The hypothesis in this study is that when the test condition involved inhalation of air with hyper-concentrated oxygen (O2) at sufficient quantities and flow rates (8 BREATHS), oxygen intake was sufficient to modulate the peripheral nervous system’s control (linked to the chemical component) of the respiratory response.
Indeed, RF (respiratory frequency) was significantly lower (P < 0.01) at BASELINE T0 with 47.3 ± 10.1 (T0) than at Texp (O2; 8 BREATHS) with 43.6 ± 9.0.
It is important to note that only the 8 BREATHS test condition led to a minimum intake of hyper-oxygenated air that was sufficient to modify nerve-mediated respiratory responses, as this flow rate and quantity (approximately 30-40 sec. inhalation) are probably sufficiently effective.
The number of inhalations is in line with other studies that have reported performance improvements using similar methods (8 breaths / 30-45 sec).
This adaptive response to the decrease in breaths per minute was also associated with the presence of TAU, faster and significantly different VO2 response kinetics, still in the experimental group, than in the control (49.8 ± 12.8 sec BASELINE (T0) and 42.1 ± 12.7 sec in the Texp test (8 BREATHS O2); p < 0.01).
The TAU (time constant) for oxygen uptake is a parameter used to describe the dynamic response of the oxygen uptake system to input changes or stimuli.
Mathematically it represents the time it takes for a body’s oxygen uptake to reach 63.2% of the total variation in response to a disturbance, which in our study is associated with supplementation with air containing hyper-concentrated oxygen.
TAU is affected by several factors, including genetics, age, level of training, the health of the subject and the specificity of the exercise performed.
Two opposing hypotheses have been suggested regarding the control mechanism for VO2 kinetics.
One is that the rate of increase of VO2 at the start of the exercise is restricted by the ability to deliver oxygen to the active muscle.
The other hypothesis is that the ability to use oxygen in the muscle exercise acts as the limit factor on the rate of increase of VO2.
These hypotheses are still under discussion. It has certainly been shown in the sports and health fields that lower and faster TAUs may be associated with better performance (Dupont, 2005; Dupont, 2010), lower oxygen debt (EPOC) and, above all, faster recovery times, thanks to an accelerated adaptive response (Xu, 1999).
Examples of TAUs of some tested subjects:


CONCLUSIONS
In practical terms, although this study was carried out on a limited sample size (n=20), it shows that supplementation with hyper-oxygenated air from a UltraOxy portable canister, led, in the 8 BREATHS test only, with a minimum application time of 30-45 sec, to lower respiratory frequencies in the subjects tested, which probably led to less work for the respiratory muscles, hence less fatigue (Mador, 1991).

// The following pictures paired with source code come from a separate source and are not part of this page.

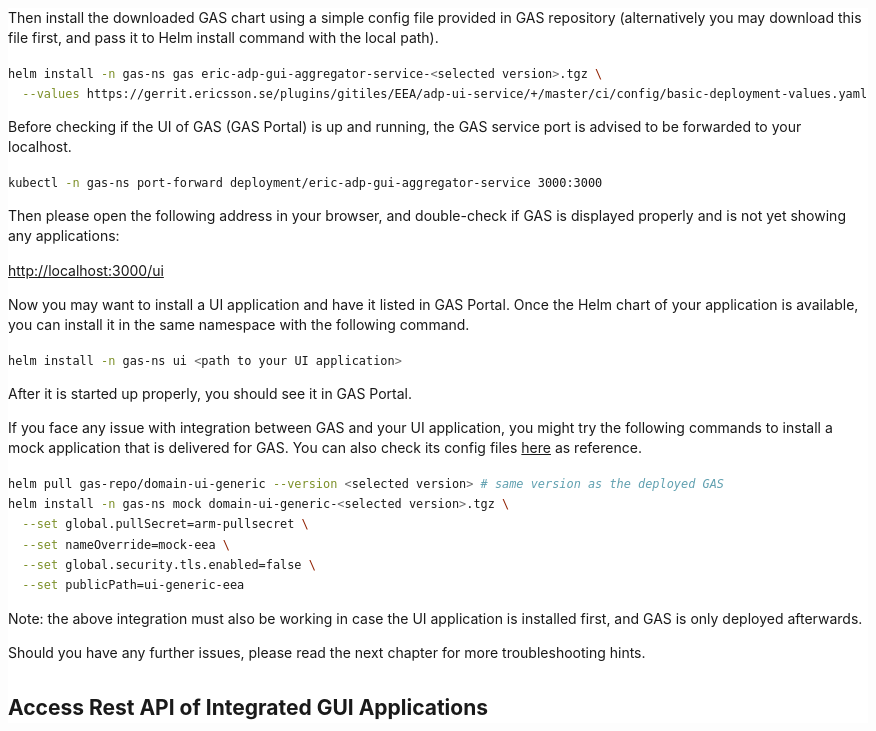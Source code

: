 Then install the downloaded GAS chart using a simple config file provided in GAS repository
(alternatively you may download this file first, and pass it to Helm install command with the local path).

```bash
helm install -n gas-ns gas eric-adp-gui-aggregator-service-<selected version>.tgz \
  --values https://gerrit.ericsson.se/plugins/gitiles/EEA/adp-ui-service/+/master/ci/config/basic-deployment-values.yaml
```

Before checking if the UI of GAS (GAS Portal) is up and running, the GAS service port is advised
to be forwarded to your localhost.

```bash
kubectl -n gas-ns port-forward deployment/eric-adp-gui-aggregator-service 3000:3000
```

Then please open the following address in your browser, and double-check if GAS is displayed properly
and is not yet showing any applications:

[http://localhost:3000/ui](http://localhost:3000/ui)

Now you may want to install a UI application and have it listed in GAS Portal. Once the Helm chart
of your application is available, you can install it in the same namespace with the following command.

```bash
helm install -n gas-ns ui <path to your UI application>
```

After it is started up properly, you should see it in GAS Portal.

If you face any issue with integration between GAS and your UI application, you might try the following
commands to install a mock application that is delivered for GAS. You can also check its config files
[here](https://gerrit.ericsson.se/plugins/gitiles/EEA/adp-ui-service/+/master/mock/domain-ui-generic/public/ui-generic-eea/)
as reference.

```bash
helm pull gas-repo/domain-ui-generic --version <selected version> # same version as the deployed GAS
helm install -n gas-ns mock domain-ui-generic-<selected version>.tgz \
  --set global.pullSecret=arm-pullsecret \
  --set nameOverride=mock-eea \
  --set global.security.tls.enabled=false \
  --set publicPath=ui-generic-eea
```

Note: the above integration must also be working in case the UI application is installed first,
and GAS is only deployed afterwards.

Should you have any further issues, please read the next chapter for more troubleshooting hints.

## Access Rest API of Integrated GUI Applications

Alongside the respiratory system’s improved capacity for work, in terms of both effectiveness and efficiency for muscle mechanics, faster VO2 TAUs were also observed.

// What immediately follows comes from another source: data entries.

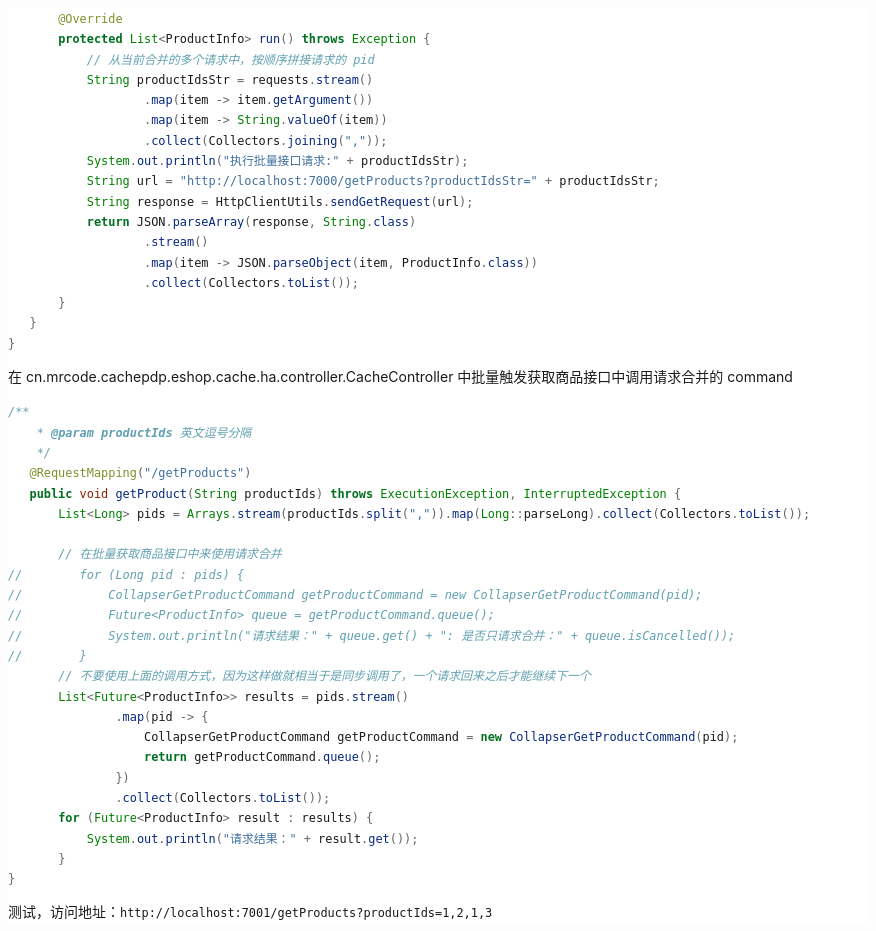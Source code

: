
 ```java
       @Override
       protected List<ProductInfo> run() throws Exception {
           // 从当前合并的多个请求中，按顺序拼接请求的 pid
           String productIdsStr = requests.stream()
                   .map(item -> item.getArgument())
                   .map(item -> String.valueOf(item))
                   .collect(Collectors.joining(","));
           System.out.println("执行批量接口请求:" + productIdsStr);
           String url = "http://localhost:7000/getProducts?productIdsStr=" + productIdsStr;
           String response = HttpClientUtils.sendGetRequest(url);
           return JSON.parseArray(response, String.class)
                   .stream()
                   .map(item -> JSON.parseObject(item, ProductInfo.class))
                   .collect(Collectors.toList());
       }
   }
}

```

在 cn.mrcode.cachepdp.eshop.cache.ha.controller.CacheController 中批量触发获取商品接口中调用请求合并的 command

```java
/**
    * @param productIds 英文逗号分隔
    */
   @RequestMapping("/getProducts")
   public void getProduct(String productIds) throws ExecutionException, InterruptedException {
       List<Long> pids = Arrays.stream(productIds.split(",")).map(Long::parseLong).collect(Collectors.toList());

       // 在批量获取商品接口中来使用请求合并
//        for (Long pid : pids) {
//            CollapserGetProductCommand getProductCommand = new CollapserGetProductCommand(pid);
//            Future<ProductInfo> queue = getProductCommand.queue();
//            System.out.println("请求结果：" + queue.get() + ": 是否只请求合并：" + queue.isCancelled());
//        }
       // 不要使用上面的调用方式，因为这样做就相当于是同步调用了，一个请求回来之后才能继续下一个
       List<Future<ProductInfo>> results = pids.stream()
               .map(pid -> {
                   CollapserGetProductCommand getProductCommand = new CollapserGetProductCommand(pid);
                   return getProductCommand.queue();
               })
               .collect(Collectors.toList());
       for (Future<ProductInfo> result : results) {
           System.out.println("请求结果：" + result.get());
       }
}
```

测试，访问地址：`http://localhost:7001/getProducts?productIds=1,2,1,3`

This other adjustment in the acute setting would theoretically trigger metabolic recovery responses more rapidly at the peripheral and cellular level, as already observed in similar studies on the kinetics of the cardiorespiratory system (Healy, 2003).

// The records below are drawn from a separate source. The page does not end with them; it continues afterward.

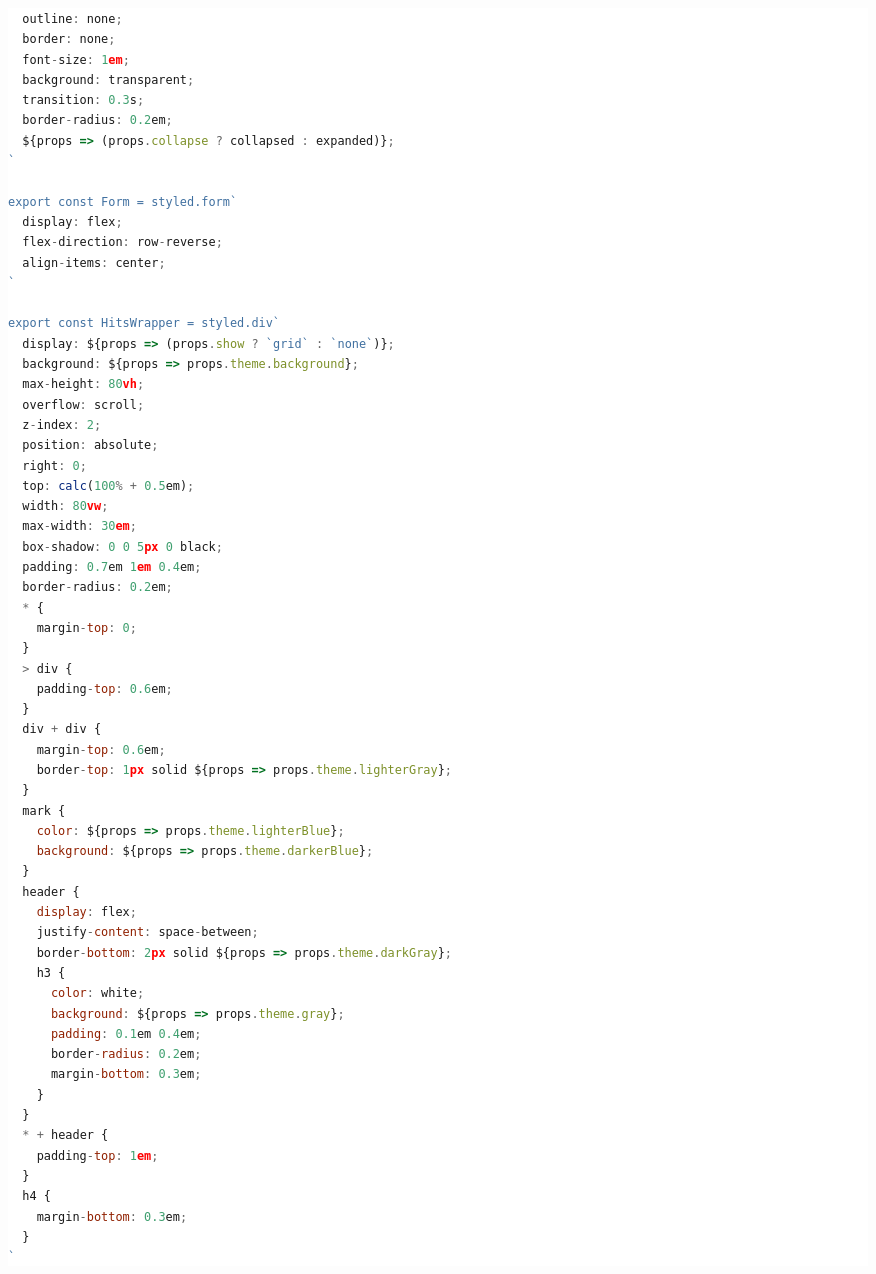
 ```js:title=src/components/Search/styles.js
  outline: none;
  border: none;
  font-size: 1em;
  background: transparent;
  transition: 0.3s;
  border-radius: 0.2em;
  ${props => (props.collapse ? collapsed : expanded)};
`

export const Form = styled.form`
  display: flex;
  flex-direction: row-reverse;
  align-items: center;
`

export const HitsWrapper = styled.div`
  display: ${props => (props.show ? `grid` : `none`)};
  background: ${props => props.theme.background};
  max-height: 80vh;
  overflow: scroll;
  z-index: 2;
  position: absolute;
  right: 0;
  top: calc(100% + 0.5em);
  width: 80vw;
  max-width: 30em;
  box-shadow: 0 0 5px 0 black;
  padding: 0.7em 1em 0.4em;
  border-radius: 0.2em;
  * {
    margin-top: 0;
  }
  > div {
    padding-top: 0.6em;
  }
  div + div {
    margin-top: 0.6em;
    border-top: 1px solid ${props => props.theme.lighterGray};
  }
  mark {
    color: ${props => props.theme.lighterBlue};
    background: ${props => props.theme.darkerBlue};
  }
  header {
    display: flex;
    justify-content: space-between;
    border-bottom: 2px solid ${props => props.theme.darkGray};
    h3 {
      color: white;
      background: ${props => props.theme.gray};
      padding: 0.1em 0.4em;
      border-radius: 0.2em;
      margin-bottom: 0.3em;
    }
  }
  * + header {
    padding-top: 1em;
  }
  h4 {
    margin-bottom: 0.3em;
  }
`

```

In conclusion, the UltraOxy product has proven effective at improving the response of the mechanical respiratory pattern (RF), without altering cardiorespiratory parameters like VO2max or HR in controlled subjects.
Furthermore, supplementation with clearly defined application times (> 30 sec) would produce acute changes in the uptake kinetics of the aerobic system, limiting the initial oxygen debt and leading to a faster capacity for work and, consequently, recovery from the type of intermittent high-intensity exertion that can occur in such sports as CrossFit, football and certain endurance activities.